THE TASK:
Output only the lines of the entries that follow, starting at the one with "### Deliverables" and running down to the one with "- Security tests", both included and unchanged.

•••

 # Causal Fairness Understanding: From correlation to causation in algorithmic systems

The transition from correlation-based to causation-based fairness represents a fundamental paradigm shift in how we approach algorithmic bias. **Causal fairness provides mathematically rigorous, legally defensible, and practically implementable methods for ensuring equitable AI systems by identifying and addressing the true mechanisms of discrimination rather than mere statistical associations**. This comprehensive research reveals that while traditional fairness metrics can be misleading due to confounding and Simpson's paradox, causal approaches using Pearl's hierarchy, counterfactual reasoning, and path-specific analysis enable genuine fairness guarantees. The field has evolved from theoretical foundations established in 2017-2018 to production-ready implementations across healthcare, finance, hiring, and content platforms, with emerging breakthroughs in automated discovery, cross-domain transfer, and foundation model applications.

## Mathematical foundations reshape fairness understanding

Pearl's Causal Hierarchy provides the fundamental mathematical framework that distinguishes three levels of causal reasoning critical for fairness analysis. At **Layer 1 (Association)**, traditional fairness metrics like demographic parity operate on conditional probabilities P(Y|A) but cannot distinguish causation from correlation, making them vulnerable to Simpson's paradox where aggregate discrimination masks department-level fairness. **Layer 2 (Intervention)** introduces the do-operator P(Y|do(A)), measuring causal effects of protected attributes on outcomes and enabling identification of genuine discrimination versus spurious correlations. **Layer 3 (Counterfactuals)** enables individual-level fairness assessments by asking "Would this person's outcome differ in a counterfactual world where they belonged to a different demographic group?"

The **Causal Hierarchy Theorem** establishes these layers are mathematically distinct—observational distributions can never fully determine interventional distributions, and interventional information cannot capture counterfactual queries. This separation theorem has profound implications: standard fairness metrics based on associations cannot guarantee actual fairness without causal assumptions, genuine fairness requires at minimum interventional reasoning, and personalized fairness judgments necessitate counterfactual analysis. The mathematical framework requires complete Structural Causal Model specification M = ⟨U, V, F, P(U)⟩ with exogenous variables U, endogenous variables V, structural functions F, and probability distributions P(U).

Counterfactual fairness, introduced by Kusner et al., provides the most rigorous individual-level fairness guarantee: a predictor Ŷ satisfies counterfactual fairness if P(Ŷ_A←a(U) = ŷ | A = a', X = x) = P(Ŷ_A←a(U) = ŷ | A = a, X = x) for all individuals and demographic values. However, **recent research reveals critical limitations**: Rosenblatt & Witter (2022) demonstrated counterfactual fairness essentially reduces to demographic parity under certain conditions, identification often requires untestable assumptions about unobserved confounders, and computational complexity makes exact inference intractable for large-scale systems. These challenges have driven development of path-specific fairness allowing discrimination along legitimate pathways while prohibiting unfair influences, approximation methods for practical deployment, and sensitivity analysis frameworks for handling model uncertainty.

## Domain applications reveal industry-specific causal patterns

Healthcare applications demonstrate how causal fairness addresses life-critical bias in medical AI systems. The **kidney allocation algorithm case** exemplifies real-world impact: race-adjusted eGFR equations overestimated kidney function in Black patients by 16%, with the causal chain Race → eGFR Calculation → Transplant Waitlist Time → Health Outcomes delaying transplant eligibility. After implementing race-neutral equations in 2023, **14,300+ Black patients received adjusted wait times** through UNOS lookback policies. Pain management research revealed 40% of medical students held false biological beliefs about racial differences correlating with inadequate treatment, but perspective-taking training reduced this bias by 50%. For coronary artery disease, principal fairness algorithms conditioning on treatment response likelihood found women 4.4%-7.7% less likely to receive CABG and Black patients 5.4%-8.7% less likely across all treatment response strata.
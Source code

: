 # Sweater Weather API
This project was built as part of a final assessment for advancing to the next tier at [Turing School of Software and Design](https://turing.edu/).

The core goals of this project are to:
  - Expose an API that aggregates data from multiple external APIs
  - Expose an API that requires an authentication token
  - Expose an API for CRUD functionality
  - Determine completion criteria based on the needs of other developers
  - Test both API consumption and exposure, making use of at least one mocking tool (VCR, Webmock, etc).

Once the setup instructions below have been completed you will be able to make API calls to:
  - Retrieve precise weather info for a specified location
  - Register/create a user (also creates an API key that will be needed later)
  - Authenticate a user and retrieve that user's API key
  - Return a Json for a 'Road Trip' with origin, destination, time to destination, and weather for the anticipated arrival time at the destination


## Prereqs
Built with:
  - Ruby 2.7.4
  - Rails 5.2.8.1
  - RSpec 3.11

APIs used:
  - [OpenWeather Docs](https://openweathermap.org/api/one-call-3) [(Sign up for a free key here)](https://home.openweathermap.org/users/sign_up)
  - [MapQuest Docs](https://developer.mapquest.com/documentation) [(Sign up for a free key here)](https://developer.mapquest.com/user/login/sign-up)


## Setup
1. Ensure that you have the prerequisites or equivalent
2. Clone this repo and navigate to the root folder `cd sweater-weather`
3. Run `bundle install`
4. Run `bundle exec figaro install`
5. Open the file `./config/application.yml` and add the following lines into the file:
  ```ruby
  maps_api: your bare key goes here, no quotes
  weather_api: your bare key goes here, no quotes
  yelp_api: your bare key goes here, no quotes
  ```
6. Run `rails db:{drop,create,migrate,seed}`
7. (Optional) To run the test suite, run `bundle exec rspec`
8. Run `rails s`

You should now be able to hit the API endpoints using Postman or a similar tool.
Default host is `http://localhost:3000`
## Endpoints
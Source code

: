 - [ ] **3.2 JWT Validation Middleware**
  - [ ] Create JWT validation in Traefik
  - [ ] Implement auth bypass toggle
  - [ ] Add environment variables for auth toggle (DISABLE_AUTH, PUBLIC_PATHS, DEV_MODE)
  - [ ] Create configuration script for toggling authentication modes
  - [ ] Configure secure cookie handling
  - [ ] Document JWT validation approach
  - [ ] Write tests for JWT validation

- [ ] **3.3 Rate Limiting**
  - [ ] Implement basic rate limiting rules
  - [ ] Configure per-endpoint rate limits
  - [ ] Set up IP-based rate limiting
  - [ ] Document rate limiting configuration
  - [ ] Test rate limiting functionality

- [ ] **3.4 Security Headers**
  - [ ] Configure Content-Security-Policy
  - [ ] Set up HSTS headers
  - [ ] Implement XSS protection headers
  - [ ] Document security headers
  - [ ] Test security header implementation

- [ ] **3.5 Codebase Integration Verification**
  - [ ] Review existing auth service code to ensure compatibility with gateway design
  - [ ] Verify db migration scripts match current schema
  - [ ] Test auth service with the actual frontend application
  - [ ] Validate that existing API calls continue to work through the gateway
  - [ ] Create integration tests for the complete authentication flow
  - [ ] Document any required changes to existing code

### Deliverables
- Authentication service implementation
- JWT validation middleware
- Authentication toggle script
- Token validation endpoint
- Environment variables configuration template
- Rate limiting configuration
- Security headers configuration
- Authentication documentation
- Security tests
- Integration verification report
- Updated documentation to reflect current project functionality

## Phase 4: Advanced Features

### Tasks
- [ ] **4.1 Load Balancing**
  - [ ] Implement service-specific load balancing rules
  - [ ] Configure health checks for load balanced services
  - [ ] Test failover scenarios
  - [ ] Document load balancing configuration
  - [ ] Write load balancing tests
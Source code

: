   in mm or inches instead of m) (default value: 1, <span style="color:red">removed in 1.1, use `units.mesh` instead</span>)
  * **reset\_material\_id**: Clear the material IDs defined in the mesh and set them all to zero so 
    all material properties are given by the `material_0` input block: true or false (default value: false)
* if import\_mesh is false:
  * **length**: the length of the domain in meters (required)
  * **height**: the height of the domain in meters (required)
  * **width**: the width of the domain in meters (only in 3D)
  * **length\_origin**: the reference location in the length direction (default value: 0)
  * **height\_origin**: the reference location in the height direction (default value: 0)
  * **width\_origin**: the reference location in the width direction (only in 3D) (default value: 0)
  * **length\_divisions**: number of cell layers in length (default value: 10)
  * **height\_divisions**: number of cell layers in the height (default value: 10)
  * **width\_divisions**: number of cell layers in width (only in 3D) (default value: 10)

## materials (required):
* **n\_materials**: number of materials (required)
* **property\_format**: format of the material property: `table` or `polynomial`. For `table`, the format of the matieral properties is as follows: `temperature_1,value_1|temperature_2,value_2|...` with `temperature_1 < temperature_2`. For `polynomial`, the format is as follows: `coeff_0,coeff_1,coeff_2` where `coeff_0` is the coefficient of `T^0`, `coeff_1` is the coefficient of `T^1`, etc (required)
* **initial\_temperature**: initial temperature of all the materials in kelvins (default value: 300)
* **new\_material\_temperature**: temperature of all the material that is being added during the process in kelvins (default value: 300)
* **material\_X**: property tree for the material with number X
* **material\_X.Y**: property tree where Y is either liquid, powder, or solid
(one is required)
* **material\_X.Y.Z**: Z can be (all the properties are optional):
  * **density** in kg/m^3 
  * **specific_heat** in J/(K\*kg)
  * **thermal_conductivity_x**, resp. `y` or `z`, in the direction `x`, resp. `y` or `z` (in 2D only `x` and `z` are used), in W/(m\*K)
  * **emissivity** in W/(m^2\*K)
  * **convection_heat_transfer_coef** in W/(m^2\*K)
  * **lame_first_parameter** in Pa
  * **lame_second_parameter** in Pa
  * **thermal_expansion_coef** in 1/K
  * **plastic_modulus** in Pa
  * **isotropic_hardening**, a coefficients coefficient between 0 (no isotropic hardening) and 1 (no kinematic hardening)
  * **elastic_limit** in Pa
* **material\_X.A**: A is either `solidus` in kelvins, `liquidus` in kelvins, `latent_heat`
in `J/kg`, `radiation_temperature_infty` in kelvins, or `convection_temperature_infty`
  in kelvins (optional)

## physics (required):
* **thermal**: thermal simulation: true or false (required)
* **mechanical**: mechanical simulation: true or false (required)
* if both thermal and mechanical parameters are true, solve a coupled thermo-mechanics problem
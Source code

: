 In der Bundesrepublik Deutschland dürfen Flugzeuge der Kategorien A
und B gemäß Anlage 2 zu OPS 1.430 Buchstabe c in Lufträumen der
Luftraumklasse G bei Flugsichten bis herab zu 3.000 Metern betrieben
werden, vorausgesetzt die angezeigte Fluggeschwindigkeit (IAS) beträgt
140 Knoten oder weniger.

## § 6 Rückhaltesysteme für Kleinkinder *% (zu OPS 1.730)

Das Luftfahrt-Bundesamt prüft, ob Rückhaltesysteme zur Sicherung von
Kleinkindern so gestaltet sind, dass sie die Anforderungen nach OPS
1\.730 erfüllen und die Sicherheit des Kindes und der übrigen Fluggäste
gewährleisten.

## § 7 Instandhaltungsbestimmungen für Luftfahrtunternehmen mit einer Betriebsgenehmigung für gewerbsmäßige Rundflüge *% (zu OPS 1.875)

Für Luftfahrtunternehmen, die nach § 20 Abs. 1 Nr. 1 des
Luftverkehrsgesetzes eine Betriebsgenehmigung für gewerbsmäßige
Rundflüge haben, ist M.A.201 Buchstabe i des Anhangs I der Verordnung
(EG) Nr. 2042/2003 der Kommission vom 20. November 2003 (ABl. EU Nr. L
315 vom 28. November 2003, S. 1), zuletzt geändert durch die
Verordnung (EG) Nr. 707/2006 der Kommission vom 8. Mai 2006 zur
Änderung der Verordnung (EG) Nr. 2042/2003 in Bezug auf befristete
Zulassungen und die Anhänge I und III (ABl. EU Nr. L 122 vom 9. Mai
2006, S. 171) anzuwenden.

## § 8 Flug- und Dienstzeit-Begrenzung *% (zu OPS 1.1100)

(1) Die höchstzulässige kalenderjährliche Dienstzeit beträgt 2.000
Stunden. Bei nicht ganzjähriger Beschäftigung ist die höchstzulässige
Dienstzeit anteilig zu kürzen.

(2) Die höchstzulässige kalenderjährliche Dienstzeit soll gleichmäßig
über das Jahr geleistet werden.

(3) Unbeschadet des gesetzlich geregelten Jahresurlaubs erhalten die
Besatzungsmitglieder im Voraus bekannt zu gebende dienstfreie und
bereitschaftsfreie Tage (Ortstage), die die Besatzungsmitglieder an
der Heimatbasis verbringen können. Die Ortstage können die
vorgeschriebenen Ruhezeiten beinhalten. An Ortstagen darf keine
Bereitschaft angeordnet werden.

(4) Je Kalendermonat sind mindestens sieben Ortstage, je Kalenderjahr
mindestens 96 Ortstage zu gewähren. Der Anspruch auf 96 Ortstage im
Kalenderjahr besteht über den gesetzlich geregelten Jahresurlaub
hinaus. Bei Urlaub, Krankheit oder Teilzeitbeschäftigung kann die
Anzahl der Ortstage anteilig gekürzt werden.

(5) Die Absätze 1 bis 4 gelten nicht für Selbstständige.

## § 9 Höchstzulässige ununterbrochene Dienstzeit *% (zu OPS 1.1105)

•••

FINAL ANSWER:
### Deliverables
- Authentication service implementation
- JWT validation middleware
- Authentication toggle script
- Token validation endpoint
- Environment variables configuration template
- Rate limiting configuration
- Security headers configuration
- Authentication documentation
- Security tests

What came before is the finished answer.